The Vienna-based Legal Tech Hub Europe incubator has launched its fifth cohort, this time with a strong focus on Know Your Customer (KYC) tools, rather than selecting a wide range of product types, which is more often the approach.
The programme, backed by several leading Austrian law firms, has brought in three companies:
- Know Your Customer from Hong Kong,
- NewBanking Identity from Denmark,
- Legl from the UK.
Clearly the first two are KYC providers, but Legl, which as well as offering operational and practice management capabilities, also provides KYC and client due diligence functionality.
Programme board member, Stefan Artner, of local law firm Dorda, said: ‘KYC is an important topic for lawyers, and we look forward to working with them and helping them develop their products further.’
And this raises an interesting idea: having incubators that focus on just one or two key themes each year. That could have several benefits:
- The incubator knows exactly what they are looking for and so need to sift through far less applications.
- The lawyers and tech teams involved in the programme can focus on just one set of similar product owner needs.
- The firm(s) involved will also be able to focus their attention on the pros and cons of the companies that join, rather than seeing one type of application in isolation that could be hard to assess without comparators.

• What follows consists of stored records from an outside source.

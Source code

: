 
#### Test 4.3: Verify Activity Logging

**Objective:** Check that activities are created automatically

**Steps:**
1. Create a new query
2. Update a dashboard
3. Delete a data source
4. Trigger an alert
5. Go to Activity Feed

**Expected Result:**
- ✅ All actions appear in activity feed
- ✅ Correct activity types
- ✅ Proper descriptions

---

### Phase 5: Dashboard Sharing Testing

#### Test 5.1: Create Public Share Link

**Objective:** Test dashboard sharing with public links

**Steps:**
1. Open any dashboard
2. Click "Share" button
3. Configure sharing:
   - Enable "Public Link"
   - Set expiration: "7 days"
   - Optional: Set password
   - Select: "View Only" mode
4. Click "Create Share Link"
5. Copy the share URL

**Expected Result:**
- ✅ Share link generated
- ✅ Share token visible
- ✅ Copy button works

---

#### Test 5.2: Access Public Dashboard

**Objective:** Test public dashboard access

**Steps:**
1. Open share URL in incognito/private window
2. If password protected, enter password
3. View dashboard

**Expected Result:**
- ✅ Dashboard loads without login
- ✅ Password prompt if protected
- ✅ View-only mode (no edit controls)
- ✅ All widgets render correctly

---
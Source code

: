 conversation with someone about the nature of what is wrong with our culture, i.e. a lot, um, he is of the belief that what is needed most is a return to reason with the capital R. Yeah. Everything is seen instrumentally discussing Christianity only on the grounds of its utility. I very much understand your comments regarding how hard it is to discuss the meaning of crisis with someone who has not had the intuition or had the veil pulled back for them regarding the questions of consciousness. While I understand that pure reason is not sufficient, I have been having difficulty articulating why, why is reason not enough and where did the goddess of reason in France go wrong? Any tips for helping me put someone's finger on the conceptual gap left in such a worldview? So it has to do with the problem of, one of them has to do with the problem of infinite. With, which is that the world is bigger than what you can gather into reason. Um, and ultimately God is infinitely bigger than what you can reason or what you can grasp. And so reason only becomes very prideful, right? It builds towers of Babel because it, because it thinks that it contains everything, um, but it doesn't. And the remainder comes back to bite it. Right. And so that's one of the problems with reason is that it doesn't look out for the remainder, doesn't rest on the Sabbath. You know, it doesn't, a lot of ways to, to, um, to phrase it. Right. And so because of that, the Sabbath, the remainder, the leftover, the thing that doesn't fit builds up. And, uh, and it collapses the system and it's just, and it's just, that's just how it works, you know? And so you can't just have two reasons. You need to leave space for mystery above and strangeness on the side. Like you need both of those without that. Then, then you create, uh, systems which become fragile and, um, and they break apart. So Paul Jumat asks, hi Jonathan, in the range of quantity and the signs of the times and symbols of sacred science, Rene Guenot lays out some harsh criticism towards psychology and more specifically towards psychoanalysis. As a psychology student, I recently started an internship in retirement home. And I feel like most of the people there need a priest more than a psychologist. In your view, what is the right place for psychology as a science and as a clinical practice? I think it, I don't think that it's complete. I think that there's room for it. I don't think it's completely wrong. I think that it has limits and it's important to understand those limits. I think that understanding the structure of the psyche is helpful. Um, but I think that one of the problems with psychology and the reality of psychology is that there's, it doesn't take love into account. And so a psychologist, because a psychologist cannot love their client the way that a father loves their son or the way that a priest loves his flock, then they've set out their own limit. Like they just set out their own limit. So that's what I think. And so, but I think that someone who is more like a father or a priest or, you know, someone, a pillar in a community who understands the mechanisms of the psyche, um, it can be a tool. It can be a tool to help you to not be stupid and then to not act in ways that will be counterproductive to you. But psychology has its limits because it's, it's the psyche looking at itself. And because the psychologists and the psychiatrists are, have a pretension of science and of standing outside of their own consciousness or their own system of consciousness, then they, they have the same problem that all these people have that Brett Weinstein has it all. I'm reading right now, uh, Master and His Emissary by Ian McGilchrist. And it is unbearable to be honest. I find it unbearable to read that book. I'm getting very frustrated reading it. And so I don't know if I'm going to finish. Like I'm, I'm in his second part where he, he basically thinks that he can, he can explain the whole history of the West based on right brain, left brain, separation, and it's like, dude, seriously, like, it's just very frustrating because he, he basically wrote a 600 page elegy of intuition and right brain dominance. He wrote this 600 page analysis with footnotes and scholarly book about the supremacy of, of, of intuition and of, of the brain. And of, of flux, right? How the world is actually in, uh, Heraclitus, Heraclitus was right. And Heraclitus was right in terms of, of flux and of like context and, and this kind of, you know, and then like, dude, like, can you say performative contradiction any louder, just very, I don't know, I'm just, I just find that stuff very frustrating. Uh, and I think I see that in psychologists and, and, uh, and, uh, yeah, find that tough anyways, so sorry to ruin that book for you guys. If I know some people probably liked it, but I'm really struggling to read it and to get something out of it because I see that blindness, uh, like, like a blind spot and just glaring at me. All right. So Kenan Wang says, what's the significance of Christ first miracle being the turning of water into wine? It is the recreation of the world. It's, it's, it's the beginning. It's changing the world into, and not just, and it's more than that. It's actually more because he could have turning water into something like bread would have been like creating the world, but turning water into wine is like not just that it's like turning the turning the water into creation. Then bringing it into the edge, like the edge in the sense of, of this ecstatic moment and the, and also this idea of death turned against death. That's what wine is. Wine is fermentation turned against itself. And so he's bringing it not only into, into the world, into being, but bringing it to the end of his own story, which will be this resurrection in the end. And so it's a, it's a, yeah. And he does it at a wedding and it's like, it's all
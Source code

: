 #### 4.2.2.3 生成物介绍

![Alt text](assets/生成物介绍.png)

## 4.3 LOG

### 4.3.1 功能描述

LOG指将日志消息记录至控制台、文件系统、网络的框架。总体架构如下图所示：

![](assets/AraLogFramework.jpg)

The flipside is that although it may not be intended, it could turn an incubator into something of a competition, as the programme is clearly run by potential clients – and they can’t necessarily use more than one of each type of application. So, as with all things it’s a trade-off. Also, that said, some firms are happy to see a competitive element in their incubators – and to some degree that will self-select the companies that want to be part of that way of doing things.
Plus, maybe this approach is more suitable when you have multiple law firms or inhouse teams involved? This is the case with the Vienna project, which has several local firms as well as some corporates supporting it. I.e. even if you only have tech companies of one variety, if you have several potential clients involved then it balances out.
This site can see the pros and cons of doing both a single focus and a multi-focus incubator. Perhaps one compromise is to do several smaller incubator cohorts across a year, each with a very specific product focus? Would be interested to hear your views.